Le Parlement européen, en exigeant l’élimination progressive du glyphosate dans l’Union européenne d’ici 5 ans, a accentué mardi la pression sur la Commission et les Etats membres à la veille d’un vote à Bruxelles sur l’herbicide controversé. Réunis en plénière à Strasbourg, les eurodéputés ont voté en faveur d’une résolution par 355 voix pour et 204 contre (et 111 abstentions), certes simple avis sans valeur contraignante, mais qui met à l’honneur le « principe de précaution ».
La résolution fait aussi écho à la signature par 1,3 million de citoyens d’une pétition adressée à la Commission européenne pour demander l’interdiction de la substance. « Nous envoyons un signal fort aux gouvernements nationaux », ont réagi les eurodéputés socialistes Eric Andrieu (France) et Marc Tarabella (Belgique). Pour leur collègue libérale Frédérique Ries, « la balle est clairement dans le camp » des Etats membres.
Un vote est en effet attendu mercredi au sein du comité d’experts chargé du dossier, composés de représentants des Etats membres : la Commission leur propose de renouveler la licence du glyphosate pour les 10 prochaines années. « Irresponsable », selon l’eurodéputée des Verts Michèle Rivasi. Plusieurs pays membres, la France, l’Italie, l’Autriche, ont annoncé qu’ils s’y opposeraient. Paris a déjà exprimé sa préférence pour une durée réduite. Il faut une majorité qualifiée — 55% des Etats membres et 65% de la population — pour accepter ou rejeter la proposition de la Commission.

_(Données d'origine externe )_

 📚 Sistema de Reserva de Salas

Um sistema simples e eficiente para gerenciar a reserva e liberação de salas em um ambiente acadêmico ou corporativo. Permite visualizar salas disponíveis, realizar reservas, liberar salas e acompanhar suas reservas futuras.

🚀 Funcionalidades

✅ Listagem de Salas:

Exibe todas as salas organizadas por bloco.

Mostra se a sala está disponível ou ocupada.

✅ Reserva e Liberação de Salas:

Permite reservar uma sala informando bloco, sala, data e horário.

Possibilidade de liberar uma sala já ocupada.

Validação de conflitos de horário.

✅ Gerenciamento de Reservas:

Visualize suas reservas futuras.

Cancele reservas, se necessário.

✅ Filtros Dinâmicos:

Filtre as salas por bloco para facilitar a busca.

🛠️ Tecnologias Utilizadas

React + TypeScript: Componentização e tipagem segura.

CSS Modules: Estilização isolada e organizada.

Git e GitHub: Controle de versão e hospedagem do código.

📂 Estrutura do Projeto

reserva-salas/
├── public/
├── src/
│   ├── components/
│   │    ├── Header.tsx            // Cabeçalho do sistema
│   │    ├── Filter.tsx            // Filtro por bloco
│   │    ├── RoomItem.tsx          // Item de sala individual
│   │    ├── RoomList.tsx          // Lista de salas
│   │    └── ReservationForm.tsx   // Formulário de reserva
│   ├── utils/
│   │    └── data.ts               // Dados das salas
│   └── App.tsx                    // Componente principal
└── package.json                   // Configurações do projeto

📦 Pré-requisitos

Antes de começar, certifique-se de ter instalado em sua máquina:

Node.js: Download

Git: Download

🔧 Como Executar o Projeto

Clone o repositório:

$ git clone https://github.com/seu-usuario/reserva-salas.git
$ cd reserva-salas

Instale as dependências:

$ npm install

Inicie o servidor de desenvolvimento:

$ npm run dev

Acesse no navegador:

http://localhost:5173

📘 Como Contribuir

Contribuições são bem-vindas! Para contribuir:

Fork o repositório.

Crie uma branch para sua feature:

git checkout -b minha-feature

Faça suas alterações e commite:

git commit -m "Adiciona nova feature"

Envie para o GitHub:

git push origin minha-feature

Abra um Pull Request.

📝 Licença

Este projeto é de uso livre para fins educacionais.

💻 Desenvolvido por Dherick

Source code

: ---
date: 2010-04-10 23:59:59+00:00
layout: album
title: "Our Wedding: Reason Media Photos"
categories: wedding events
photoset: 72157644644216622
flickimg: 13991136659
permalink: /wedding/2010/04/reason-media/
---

La saga du renouvellement de la licence du glyphosate, qui arrive à expiration en décembre, dure depuis plus de deux ans dans l’UE, en l’absence de décision claire. « Etant donné les appels à l’interdiction du glyphosate, il est encourageant de voir que le Parlement a voté une fois de plus pour sa réautorisation », a immédiatement réagi Graeme Taylor, de l’Association européenne des producteurs de pesticides (ECPA). Avant de se livrer à une charge sévère contre les opposants au glyphosate : « C’est vraiment dommage de voir que les eurodéputés se laissent influencer par les ONG qui prétendent représenter l’opinion publique, mais représentent en fait l’hostilité contre l’industrie, et de façon plus inquiétante, contre la science », a ajouté M. Taylor.
Controverse scientifique
Les eurodéputé se sont aussi prononcés pour interdire toute utilisation non professionnelle de la substance à la fin de l’année. Ils exhortent à apporter l’aide nécessaire aux cultivateurs afin d’assurer la transition vers une agriculture sans glyphosate, herbicide le plus utilisé en Europe. Ils demandent également de bannir son utilisation juste avant les récoltes. La résolution se base sur la controverse scientifique qui entoure le glyphosate. Elle fait notamment référence à l’étude du Centre international de recherche sur le cancer, un organe de l’OMS, qui l’a classé « cancérogène probable » en 2015, contrairement aux agences européennes, l’Efsa (sécurité des aliments) et l’Echa (produits chimiques). Le feu vert de ces deux agences a conduit la Commission européenne a proposé le renouvellement de l’autorisation.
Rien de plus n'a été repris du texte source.